The Basics of High-Performance Networking
In this article
When it comes to the traditional pillars of data center infrastructure (i.e., compute, storage, network), the network is unique in that it has no inherent value on its own. While standalone servers can still compute things and storage hold things, the network is only as useful as the information it transports.
The same logic applies to high-performance networking (HPN) — though the downside of a dysfunctional HPN can be a little more significant. If the data does not arrive perfectly, reliably and in order, it will often cause upstream and downstream disruptions that are way beyond the scope of the basic transport. The reason? Because "high performance" is significantly more complex than a mere function of bandwidth and application-specific integrated circuit (ASIC) latency.
Networkers know that the line of demarc in a traditional environment is where a packet hits the wire on one side and is handed off to the network interface card (NIC) on the other. It's simple, concise, straightforward to troubleshoot (or at least pass the buck and say "not a network problem"), and comprises only a tiny fraction of the whole picture.
This article will cover the components of HPN, the transport technologies available, and the "special sauce" that makes things actually go fast.
The components of "high performance"
Latency
NIC-to-NIC latency passing through a single switch ASIC usually clocks in somewhere in the 100-300 nanosecond range (this varies by chip and platform). Kernel-to-kernel latency — holding all other things equal — is around 50 microseconds. What's the implication? About 95 percent of the latency is happening inside the server.
Understanding why requires a look inside the server itself.
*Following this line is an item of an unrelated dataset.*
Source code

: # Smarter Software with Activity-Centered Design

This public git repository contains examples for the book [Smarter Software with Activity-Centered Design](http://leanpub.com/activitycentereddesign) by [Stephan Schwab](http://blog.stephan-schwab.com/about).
A highly simplified packet walk (i.e., "a day in the life of a packet") starts when two 8-byte registers go into a CPU and an 8-byte register comes out. This is considered a single 64-bit flop. From there, our intrepid little data nugget must go through the L1 (super-fast), L2 (very fast) and L3 (fast) caches, main memory (not fast at all), and the PCI bus before it makes it to the NIC for transmission to another device.
*Note that the applications, sockets and protocol drivers all live in main memory*
Bandwidth
Bandwidth demands are constantly increasing. Table stakes for HPN are currently 400gbps, with a leap to 800–1600gbps expected over the next two years. Bandwidth is a constantly moving target, and investment should be understood to have a limited "top of the food chain" shelf life before what is considered ultra-fast becomes ho-hum normal.
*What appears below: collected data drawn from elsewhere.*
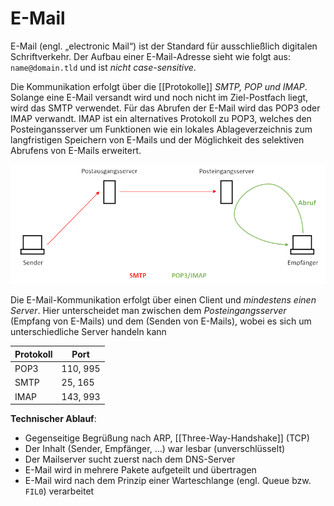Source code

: # E-Mail
E-Mail (engl. „electronic Mail“) ist der Standard für ausschließlich digitalen Schriftverkehr. Der Aufbau einer E-Mail-Adresse sieht wie folgt aus: `name@domain.tld` und ist *nicht case-sensitive*.

Die Kommunikation erfolgt über die [[Protokolle]] *SMTP, POP und IMAP*. Solange eine E-Mail versandt wird und noch nicht im Ziel-Postfach liegt, wird das SMTP verwendet. Für das Abrufen der E-Mail wird das POP3 oder IMAP verwandt. IMAP ist ein alternatives Protokoll zu POP3, welches den Posteingansserver um Funktionen wie ein lokales Ablageverzeichnis zum langfristigen Speichern von E-Mails und der Möglichkeit des selektiven Abrufens von E-Mails erweitert.

![](../_Medien/Mailserver.png)

Die E-Mail-Kommunikation erfolgt über einen Client und *mindestens einen Server*. Hier unterscheidet man zwischen dem *Posteingangsserver* (Empfang von E-Mails) und dem  (Senden von E-Mails), wobei es sich um unterschiedliche Server handeln kann

| Protokoll | Port     |
|-----------|----------|
| POP3      | 110, 995 |
| SMTP      | 25, 165  |
| IMAP      | 143, 993 |

**Technischer Ablauf**:
- Gegenseitige Begrüßung nach ARP, [[Three-Way-Handshake]] (TCP) 
- Der Inhalt (Sender, Empfänger, …) war lesbar (unverschlüsselt) 
- Der Mailserver sucht zuerst nach dem DNS-Server 
- E-Mail wird in mehrere Pakete aufgeteilt und übertragen 
- E-Mail wird nach dem Prinzip einer Warteschlange (engl. Queue bzw. `FIL0`) verarbeitet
That said, while the engineering and physics of how this bandwidth is delivered are quite complex, and the size of the pipe is very relevant, it is not the bandwidth itself that makes a network "high performance."
What makes an app go fast if not latency and bandwidth?
RDMA
Remote Direct Memory Access (RDMA) is an I/O bypass technology implemented on the NICs of participating compute devices. RDMA leverages zero-copy networking, meaning it reads directly from the main memory of one device to the main memory of another while completely bypassing the NIC, socket and transport buffers running in that memory.
RDMA is multidisciplinary and involves various levels of understanding application, network, compute and storage technologies. Once RDMA is invoked, a network can realize 90–96 percent decreases in latency (end-to-end, not NIC-to-NIC).
There are, however, some drawbacks to RDMA. Most notably, it has very strict quality and reliability requirements: data must be delivered reliably, in order, with no drops or jitter, all the time. The standard data center networking "best effort" SLA is insufficient. This is where the "high performance" part of HPN comes into play.
What is high-performance networking then?
The question of defining HPN isn't a function of latency or bandwidth, though both are factors. High performance is really determined by how you transport your RDMA (or the next really big important application). Much in the same way networks had to evolve to accommodate voice over IP, fibre-channel over ethernet, and dozens of other "sensitive applications," modern networks will have to adapt to support today's high-end compute and storage functions.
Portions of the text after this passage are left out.